Le scatole di cartone hanno sempre destato il mio interesse, sono elementi comuni, dotati di un’interessante estetica che passa troppe volte inosservata. Pensando ad alcune parole di Bauman: “Un mercato dei consumi che si facesse carico di esigenze a lungo termine, se non addirittura dell’eternità, sarebbe una contraddizione in termini. Esso favorisce invece la rapidità di circolazione, l’accorciamento della distanza
tra uso, scarto e smaltimento e l’immediata sostituzione dei prodotti più redditizi: tutte le cose che contrastano in maniera stridente con la natura della creazione culturale”.

Ho trovato nelle scatole il soggetto che più rappresentasse questa descrizione di merce. Sono oggetti nati con l’unica aspirazione di essere aperti, rotti e successivamente buttati.

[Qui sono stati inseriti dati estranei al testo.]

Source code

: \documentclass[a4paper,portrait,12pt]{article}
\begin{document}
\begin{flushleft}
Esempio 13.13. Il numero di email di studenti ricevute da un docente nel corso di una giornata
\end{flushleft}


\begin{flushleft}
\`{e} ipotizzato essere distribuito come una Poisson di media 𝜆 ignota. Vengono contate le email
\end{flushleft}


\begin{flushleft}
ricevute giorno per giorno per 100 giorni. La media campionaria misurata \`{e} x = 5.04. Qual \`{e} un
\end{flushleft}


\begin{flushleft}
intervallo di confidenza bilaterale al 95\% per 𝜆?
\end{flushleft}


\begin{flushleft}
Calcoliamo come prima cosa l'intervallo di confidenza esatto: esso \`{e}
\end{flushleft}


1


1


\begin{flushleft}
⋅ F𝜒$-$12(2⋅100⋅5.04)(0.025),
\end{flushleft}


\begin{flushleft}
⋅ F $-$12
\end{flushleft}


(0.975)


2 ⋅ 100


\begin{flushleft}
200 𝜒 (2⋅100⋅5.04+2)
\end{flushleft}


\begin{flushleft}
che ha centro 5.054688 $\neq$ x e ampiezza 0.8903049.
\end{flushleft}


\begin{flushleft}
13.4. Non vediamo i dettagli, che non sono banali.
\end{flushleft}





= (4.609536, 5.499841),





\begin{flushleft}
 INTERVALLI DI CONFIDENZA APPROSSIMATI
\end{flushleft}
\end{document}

La sola cosa che solitamente attribuisce valore ad una scatola è il suo contenuto.  Ho cercato quindi di invertire questa attitudine cognitiva valorizzando ciò che in un pacco passa più inosservato: il suo involucro. L’intenzione ironica è sostanzialmente quella di far diventare un oggetto transitorio, come la scatola di cartone, un oggetto culturale.

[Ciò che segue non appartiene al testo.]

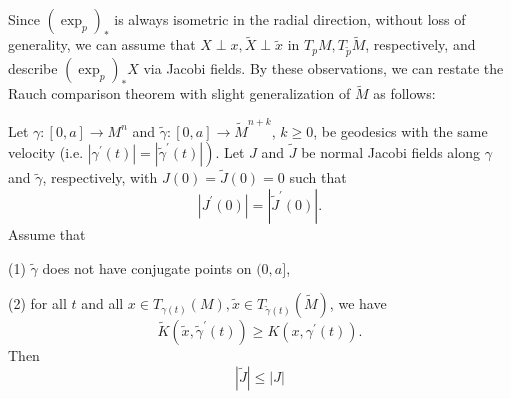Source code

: \documentclass{ctexart}
\begin{document}
Since $(\exp_{p})_*$ is always isometric in the radial direction, without loss of generality, we can assume that $X \perp x, \widetilde{X} \perp \widetilde{x}$ 
in $T_pM, T_{\widetilde{p}}\widetilde{M}$, respectively, and describe $(\exp_{p})_* X$ via Jacobi fields. 
By these observations, we can restate the Rauch comparison theorem with slight generalization of $\widetilde{M}$ as follows:
\begin{theorem}
  Let $\gamma:[0, a] \rightarrow M^n$ and $\tilde{\gamma}:[0, a] \rightarrow \tilde{M}^{n+k}$, $k \geq 0$, be geodesics with the same velocity 
  (i.e. $\left.\left|\gamma^{\prime}(t)\right|=\left|\tilde{\gamma}^{\prime}(t)\right|\right)$. 
  Let $J$ and $\tilde{J}$ be normal Jacobi fields along $\gamma$ and $\tilde{\gamma}$, respectively, with $J(0)=\tilde{J}(0)=0$ such that
  $$
  \left|J^{\prime}(0)\right|=\left|\tilde{J}^{\prime}(0)\right| .
  $$
  Assume that 

  (1) $\tilde{\gamma}$ does not have conjugate points on $(0, a]$, 

  (2) for all $t$ and all $x \in T_{\gamma(t)}(M), \tilde{x} \in T_{\tilde{\gamma}(t)}(\tilde{M})$, we have
  $$
  \tilde{K}\left(\tilde{x}, \tilde{\gamma}^{\prime}(t)\right) \geq K\left(x, \gamma^{\prime}(t)\right). 
  $$
  Then
  $$
  |\tilde{J}| \leq|J|
  $$
\end{theorem}
\end{document}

L’ azione consiste basicamente nel montare le scatole (è più facile trovarle chiuse ai lati degli appositi bidoni) e dar loro una forma che conservi lo stato di precarietà . Questa qualità delle strutture vuole suscitare nello spettatore una sensazione di incertezza. Il fatto che sia posizionato in strada, quindi in un contesto urbano, accessibile a tutti, è un invito ad interagire con il mondo che ci circonda, ad alzare lo sguardo e chiederci cosa è reale e cosa non lo è.